What inspires and influences your work?

I am a hypersensitive person and this has a deep influence on everything for me; this quality in myself is something that has made me feel strange since I was very young. To understand it, I have an interest in finding other things which embody some similar characteristics, or describe/resonate with similar feelings within myself. I mentioned pain having an affect, humor, the absurd, anything weird, supernatural. I am a big fan of most things with a coupling of the fantastic and depraved; whether it be in films, fiction, nature, objects, or other persons. A lot of my inspiration also comes from an intersection between objects and persona; an emotional quality in objects, which could describe or fill some piece of my own emotional character. It’s sort of about filling voids, but also about telling stories in little pieces of things I find around me.

You mostly tattoo yourself, right? What gets you in the mood?

I have a lot of tattoos I’ve given myself, I’ve also tattooed many of my friends. My tattoos are basically all doodles, which i have because i find them very comforting. I think most often the reason why I’m giving or getting a tattoo on myself is because I feel some void that needs to be filled. I am in search for comfort.

Has this video come out yet? Can you tell us who these kids are again? Also, you’re wearing your own merch, right? Can you say something about the design? I think a picture further up is of a printing press with a poster … ?

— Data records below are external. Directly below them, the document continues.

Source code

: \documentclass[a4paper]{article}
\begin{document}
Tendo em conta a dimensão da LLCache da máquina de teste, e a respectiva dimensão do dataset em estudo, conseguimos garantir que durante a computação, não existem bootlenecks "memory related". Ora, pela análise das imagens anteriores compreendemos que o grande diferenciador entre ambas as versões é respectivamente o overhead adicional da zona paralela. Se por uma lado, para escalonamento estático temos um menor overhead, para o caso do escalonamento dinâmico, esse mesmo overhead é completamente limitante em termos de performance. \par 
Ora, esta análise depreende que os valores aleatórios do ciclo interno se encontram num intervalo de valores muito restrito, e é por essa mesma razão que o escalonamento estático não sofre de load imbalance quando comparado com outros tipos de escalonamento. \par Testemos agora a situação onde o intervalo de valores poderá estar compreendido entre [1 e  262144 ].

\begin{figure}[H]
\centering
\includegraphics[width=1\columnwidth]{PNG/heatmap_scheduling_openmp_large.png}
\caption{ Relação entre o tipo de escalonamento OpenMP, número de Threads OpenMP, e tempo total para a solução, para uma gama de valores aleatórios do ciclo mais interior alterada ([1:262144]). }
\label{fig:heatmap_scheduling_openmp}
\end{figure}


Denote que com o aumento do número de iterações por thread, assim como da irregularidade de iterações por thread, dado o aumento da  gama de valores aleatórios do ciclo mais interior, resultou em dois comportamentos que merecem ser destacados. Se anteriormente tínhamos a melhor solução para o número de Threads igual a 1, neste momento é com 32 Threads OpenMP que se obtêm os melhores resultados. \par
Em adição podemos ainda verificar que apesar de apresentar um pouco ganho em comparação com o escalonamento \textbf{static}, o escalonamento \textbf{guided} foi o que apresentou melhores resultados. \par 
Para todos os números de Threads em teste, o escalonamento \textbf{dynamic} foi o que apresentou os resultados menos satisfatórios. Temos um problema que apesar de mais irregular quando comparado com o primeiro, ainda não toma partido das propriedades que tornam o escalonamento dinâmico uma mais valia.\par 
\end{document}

Yes these are kids from the music video I did for “Sokit To Me Baby.” They are actually Nata’s, the woman I shot the video with, cousins. I made these tee shirts for them by ironing-on images of their faces from their yearbook photos. The treatment I wrote for the video I based off of a collection of screen shots I gathered and then created a storyboard from. This scene was actually going to first just be one guy in a parking lot spinning nun-chucks. The image I used from the treatment was from this character on South Park, the 6th graded leader. I also made the shirt I’m wearing in this photo, it’s basically a bunch of images I made from collaging on photoshop and then ironed-onto my shirt, though it’s not merch I’m selling. I studied printmaking at school and I still do a lot of silkscreening. The poster insert from my album is a double-sided silkscreen print I made, and I still make a variety of tee shirts, which I silkscreen and sell as merch. I think the DIY method you mentioned before is definitely relating back to my printmaking background, which is also a big part of the scene in Providence, where I still do all of my silk-screening.